Does dim_size correspond to the batch size? Here is how TorchMD-Net handles that problem:

is_capturing = x.is_cuda and is_current_stream_capturing()
if not x.is_cuda or not is_capturing:
    self.dim_size = int(batch.max().item() + 1)
if is_capturing:
    assert (
        self.dim_size > 0
    ), "Warming up is needed before capturing the model into a CUDA graph"
    warn(
        "CUDA graph capture will lock the batch to the current number of samples ({}). Changing this will result in a crash".format(
            self.dim_size
        )
    )

It requires that the batch size be constant over all batches. It retrieves the batch size during the warmup steps, then uses that value during graph capture instead of trying to look it up again. Could PhysicsML do the same thing?

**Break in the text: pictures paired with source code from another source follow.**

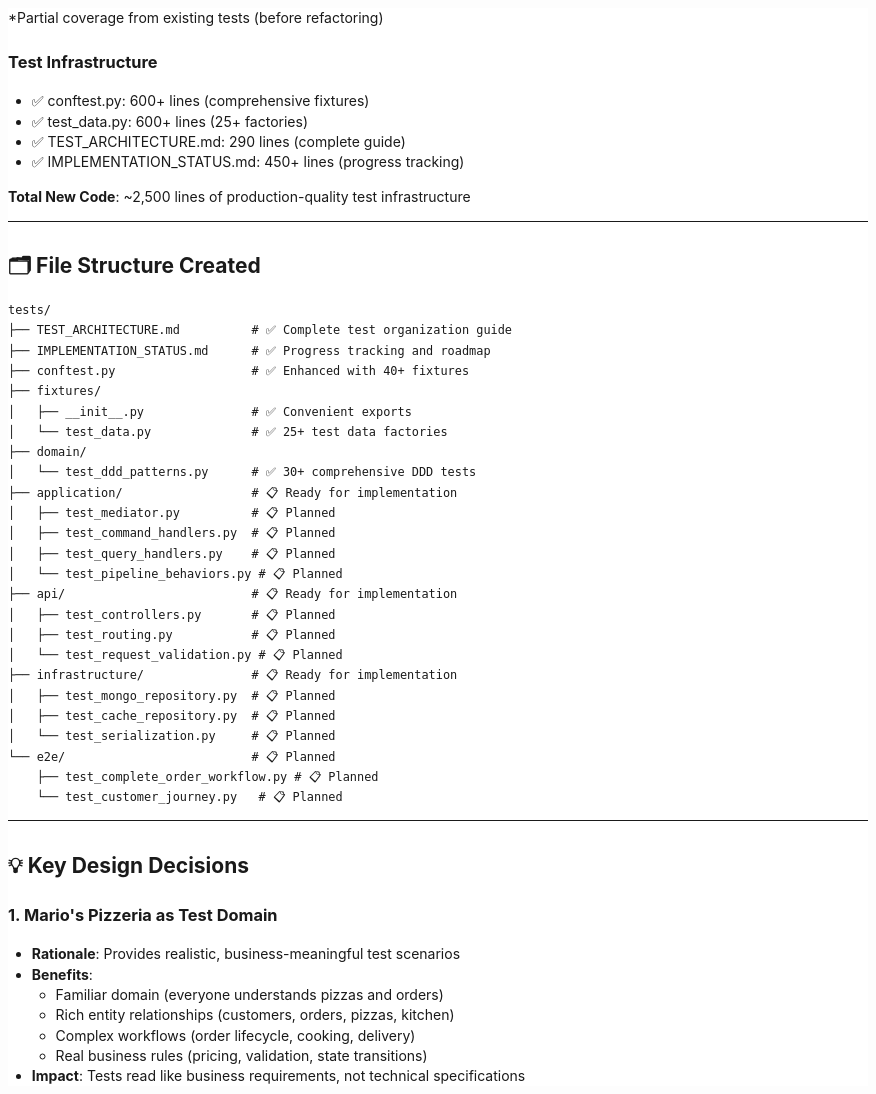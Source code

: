 \*Partial coverage from existing tests (before refactoring)

### Test Infrastructure

- ✅ conftest.py: 600+ lines (comprehensive fixtures)
- ✅ test_data.py: 600+ lines (25+ factories)
- ✅ TEST_ARCHITECTURE.md: 290 lines (complete guide)
- ✅ IMPLEMENTATION_STATUS.md: 450+ lines (progress tracking)

**Total New Code**: ~2,500 lines of production-quality test infrastructure

---

## 🗂️ File Structure Created

```
tests/
├── TEST_ARCHITECTURE.md          # ✅ Complete test organization guide
├── IMPLEMENTATION_STATUS.md      # ✅ Progress tracking and roadmap
├── conftest.py                   # ✅ Enhanced with 40+ fixtures
├── fixtures/
│   ├── __init__.py               # ✅ Convenient exports
│   └── test_data.py              # ✅ 25+ test data factories
├── domain/
│   └── test_ddd_patterns.py      # ✅ 30+ comprehensive DDD tests
├── application/                  # 📋 Ready for implementation
│   ├── test_mediator.py          # 📋 Planned
│   ├── test_command_handlers.py  # 📋 Planned
│   ├── test_query_handlers.py    # 📋 Planned
│   └── test_pipeline_behaviors.py # 📋 Planned
├── api/                          # 📋 Ready for implementation
│   ├── test_controllers.py       # 📋 Planned
│   ├── test_routing.py           # 📋 Planned
│   └── test_request_validation.py # 📋 Planned
├── infrastructure/               # 📋 Ready for implementation
│   ├── test_mongo_repository.py  # 📋 Planned
│   ├── test_cache_repository.py  # 📋 Planned
│   └── test_serialization.py     # 📋 Planned
└── e2e/                          # 📋 Planned
    ├── test_complete_order_workflow.py # 📋 Planned
    └── test_customer_journey.py   # 📋 Planned
```

---

## 💡 Key Design Decisions

### 1. **Mario's Pizzeria as Test Domain**

- **Rationale**: Provides realistic, business-meaningful test scenarios
- **Benefits**:
  - Familiar domain (everyone understands pizzas and orders)
  - Rich entity relationships (customers, orders, pizzas, kitchen)
  - Complex workflows (order lifecycle, cooking, delivery)
  - Real business rules (pricing, validation, state transitions)
- **Impact**: Tests read like business requirements, not technical specifications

It also would be fine with me if it only supports CUDA graphs during inference, not training, and only for working with a single fixed molecule. My main concern is to speed up running simulations, not to speed up training.

wardhaddadin1 commented 1 week ago

it doesnt necessarily correspond to the batch size (again because the batch tensor might not include the nodes of all the graphs). But we might be able to do something similar.

I also looked at the previous error you got and I think I might know what is happening. Here is a minimal failing example:

from typing import Any, Dict, List, Literal, Optional, Tuple

import torch
import torch.nn as nn

class PooledEGNNModule(torch.nn.Module):
    """
    Class for pooled egnn model
    """

    def __init__(self, **kwargs: Any) -> None:
        super().__init__()

        self.egnn = torch.nn.Linear(5, 12)

    def forward(
        self,
        data: Dict[str, torch.Tensor],
    ) -> torch.Tensor:

        data["node_feats"] = self.egnn(data["node_attrs"])
        output = data["node_feats"]        
        return output

model = PooledEGNNModule()

batch_dict = {
    'node_attrs': torch.tensor([[0., 1., 0., 0., 0.],
            [1., 0., 0., 0., 0.],
            [1., 0., 0., 0., 0.],
            [1., 0., 0., 0., 0.],
            [1., 0., 0., 0., 0.]]),
}

# get example batch

# move module and batch to cuda
model.to("cuda")
for k, v in batch_dict.items():
    batch_dict[k] = v.to("cuda")

# check inference
print(model(batch_dict))

# make cuda graph
mod = torch.cuda.make_graphed_callables(model, (batch_dict,), allow_unused_input=True)

# check inference
print(mod(batch_dict))

But if you try

class PooledEGNNModule(torch.nn.Module):
    """
    Class for pooled egnn model
    """

    def __init__(self, **kwargs: Any) -> None:
        super().__init__()

        self.egnn = torch.nn.Linear(5, 12)

    def forward(
        self,
        data: Dict[str, torch.Tensor],
    ) -> torch.Tensor:

        new_data = {}
        for k, v in data.items():
            new_data[k] = v

        new_data["node_feats"] = self.egnn(data["node_attrs"])
        output = new_data["node_feats"]

        return output

then it works. It seems that cuda graphs dont like expanding dictionaries (or objects in general I guess). We would have to go through all instances of adding tensors to dicts and modify them in this way (not sure how much overhead that will add).

peastman commented 1 week ago

Possibly what it objects to is that you're modifying an input argument? It wants Python objects passed as arguments to be immutable, but it's fine with creating and modifying new objects within the method.

This doesn't seem like it should add significant overhead. You aren't copying the tensors, just putting references to the existing ones in a new dict. You could write it as new_data = copy(data). deepcopy() would be expensive in this case, but copy() should be cheap.